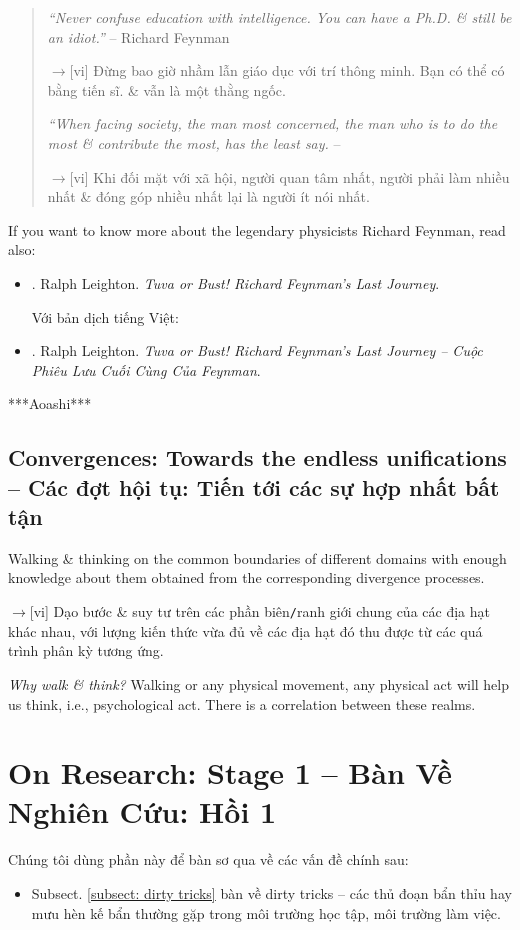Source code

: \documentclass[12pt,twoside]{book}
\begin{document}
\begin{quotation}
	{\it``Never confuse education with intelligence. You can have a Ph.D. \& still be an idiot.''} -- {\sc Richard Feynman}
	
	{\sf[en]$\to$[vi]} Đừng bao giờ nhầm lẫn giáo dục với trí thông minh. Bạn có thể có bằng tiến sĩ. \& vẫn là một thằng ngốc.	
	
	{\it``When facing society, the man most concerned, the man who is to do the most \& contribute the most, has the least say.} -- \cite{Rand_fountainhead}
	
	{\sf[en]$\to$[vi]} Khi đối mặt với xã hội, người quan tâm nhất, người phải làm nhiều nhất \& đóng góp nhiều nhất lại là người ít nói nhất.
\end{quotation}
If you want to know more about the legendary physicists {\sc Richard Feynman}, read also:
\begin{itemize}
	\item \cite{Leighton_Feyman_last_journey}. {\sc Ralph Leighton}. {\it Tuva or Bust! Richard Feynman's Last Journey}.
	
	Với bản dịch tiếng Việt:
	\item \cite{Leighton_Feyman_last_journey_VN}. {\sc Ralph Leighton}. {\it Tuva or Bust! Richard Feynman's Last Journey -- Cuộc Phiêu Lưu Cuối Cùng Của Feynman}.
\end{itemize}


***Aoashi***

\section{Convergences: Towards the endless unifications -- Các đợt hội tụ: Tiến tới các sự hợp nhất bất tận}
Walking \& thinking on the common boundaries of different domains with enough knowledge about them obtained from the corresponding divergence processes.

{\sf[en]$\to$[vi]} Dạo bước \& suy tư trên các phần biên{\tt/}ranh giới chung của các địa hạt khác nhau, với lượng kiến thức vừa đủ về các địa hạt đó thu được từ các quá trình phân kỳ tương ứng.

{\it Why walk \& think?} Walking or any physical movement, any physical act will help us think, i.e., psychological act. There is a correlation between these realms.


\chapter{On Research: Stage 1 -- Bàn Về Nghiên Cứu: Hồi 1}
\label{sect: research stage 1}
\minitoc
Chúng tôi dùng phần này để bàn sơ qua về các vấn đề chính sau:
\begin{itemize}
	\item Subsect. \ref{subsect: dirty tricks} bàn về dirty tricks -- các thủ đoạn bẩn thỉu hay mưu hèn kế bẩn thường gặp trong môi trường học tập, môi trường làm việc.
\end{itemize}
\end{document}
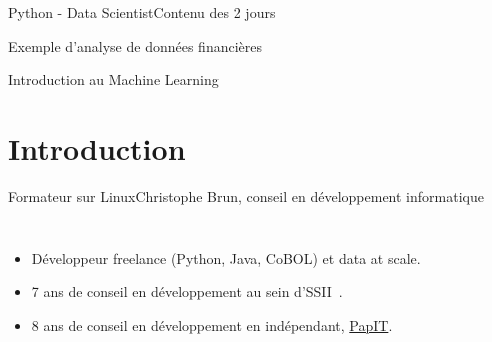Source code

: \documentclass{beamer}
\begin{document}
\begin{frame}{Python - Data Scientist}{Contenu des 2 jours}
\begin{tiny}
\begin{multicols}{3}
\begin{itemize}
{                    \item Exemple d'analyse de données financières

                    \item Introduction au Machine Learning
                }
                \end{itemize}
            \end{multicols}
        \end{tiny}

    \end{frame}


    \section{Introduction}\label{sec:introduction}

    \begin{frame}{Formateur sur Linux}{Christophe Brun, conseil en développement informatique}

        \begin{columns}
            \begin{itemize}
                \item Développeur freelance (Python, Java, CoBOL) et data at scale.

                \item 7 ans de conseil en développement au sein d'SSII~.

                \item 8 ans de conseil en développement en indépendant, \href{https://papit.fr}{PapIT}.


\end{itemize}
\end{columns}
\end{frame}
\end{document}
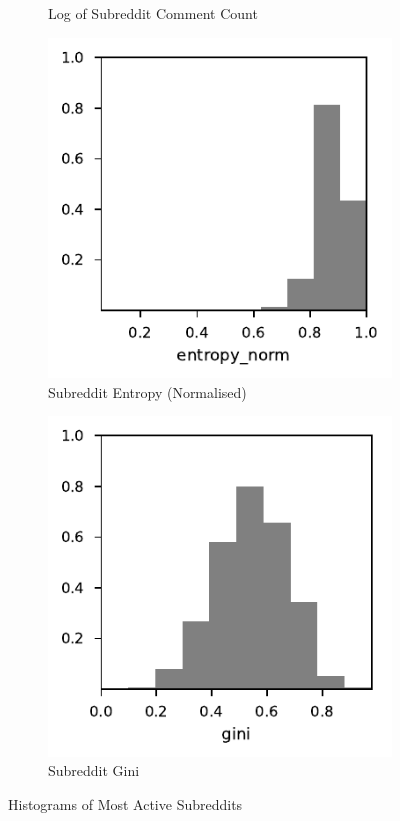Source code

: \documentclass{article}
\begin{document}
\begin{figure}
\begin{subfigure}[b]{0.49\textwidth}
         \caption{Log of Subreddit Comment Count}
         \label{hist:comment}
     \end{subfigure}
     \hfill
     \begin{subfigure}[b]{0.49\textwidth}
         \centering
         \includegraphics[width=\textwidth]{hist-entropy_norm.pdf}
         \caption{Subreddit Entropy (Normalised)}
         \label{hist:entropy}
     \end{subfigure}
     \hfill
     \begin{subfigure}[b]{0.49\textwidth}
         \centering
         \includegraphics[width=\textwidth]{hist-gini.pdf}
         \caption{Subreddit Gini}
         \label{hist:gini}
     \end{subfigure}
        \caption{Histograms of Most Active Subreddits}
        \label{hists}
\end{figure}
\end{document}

• • • • •

Report how many lines of the entries hold the word "Ralph". Nothing else is needed.

[RESULT]: 2